According to its latest accounts for 2012 - as reported by the Financial Times - Google pulled in pre-tax profits of £36.8m on turnover of £506m in Blighty. During the same 12-month period the year before, the multinational reported a loss before tax of £20.7m on £395.8m of turnover.
Judging by the FT's numbers, Google paid a third of its pre-tax UK profit into the nation's coffers in 2012. But over in Ireland, revenue climbed by roughly 25 per cent year on year to €15.5bn (£12.95bn) for 2012. The Pink 'Un noted that the multinational company charged its Euro HQ "admin expenses" to the tune of nearly €11bn - including royalties to tax-haven Bermuda where Google Ireland Holdings is registered. That holdings outfit owns the intellectual property used by Google Ireland, we're told.

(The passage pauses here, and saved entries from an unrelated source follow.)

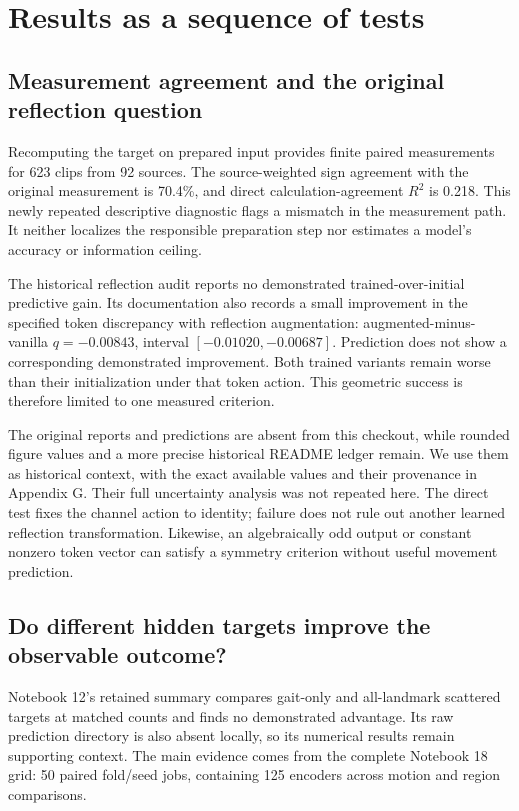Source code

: \documentclass{article}
\begin{document}
\section{Results as a sequence of tests}\label{results-as-a-sequence-of-tests}

\subsection{Measurement agreement and the original reflection question}\label{measurement-agreement-and-the-original-reflection-question}

Recomputing the target on prepared input provides finite paired measurements for 623 clips from 92 sources. The source-weighted sign agreement with the original measurement is 70.4\%, and direct calculation-agreement \(R^2\) is 0.218. This newly repeated descriptive diagnostic flags a mismatch in the measurement path. It neither localizes the responsible preparation step nor estimates a model's accuracy or information ceiling.

The historical reflection audit reports no demonstrated trained-over-initial predictive gain. Its documentation also records a small improvement in the specified token discrepancy with reflection augmentation: augmented-minus-vanilla \(q=-0.00843\), interval \([-0.01020,-0.00687]\). Prediction does not show a corresponding demonstrated improvement. Both trained variants remain worse than their initialization under that token action. This geometric success is therefore limited to one measured criterion.

The original reports and predictions are absent from this checkout, while rounded figure values and a more precise historical README ledger remain. We use them as historical context, with the exact available values and their provenance in Appendix G. Their full uncertainty analysis was not repeated here. The direct test fixes the channel action to identity; failure does not rule out another learned reflection transformation. Likewise, an algebraically odd output or constant nonzero token vector can satisfy a symmetry criterion without useful movement prediction.

\subsection{Do different hidden targets improve the observable outcome?}\label{do-different-hidden-targets-improve-the-observable-outcome}

Notebook 12's retained summary compares gait-only and all-landmark scattered targets at matched counts and finds no demonstrated advantage. Its raw prediction directory is also absent locally, so its numerical results remain supporting context. The main evidence comes from the complete Notebook 18 grid: 50 paired fold/seed jobs, containing 125 encoders across motion and region comparisons.
\end{document}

These charges virtually wiped out profits in Ireland, leaving the Irish wing paying the Emerald Isle's taxmen just €17m in corporation tax in 2012. The FT reckons the UK accounts for $4.9bn (£3bn) of Google's revenue. Overall, the company paid $358m (£221m, €265m) in foreign taxes on overseas profits of more than $8bn (£4.95bn, €5.9bn) for the year, which translates to an efficient or greedy - depending on where you stand on such matters - corporation tax rate of less than five per cent.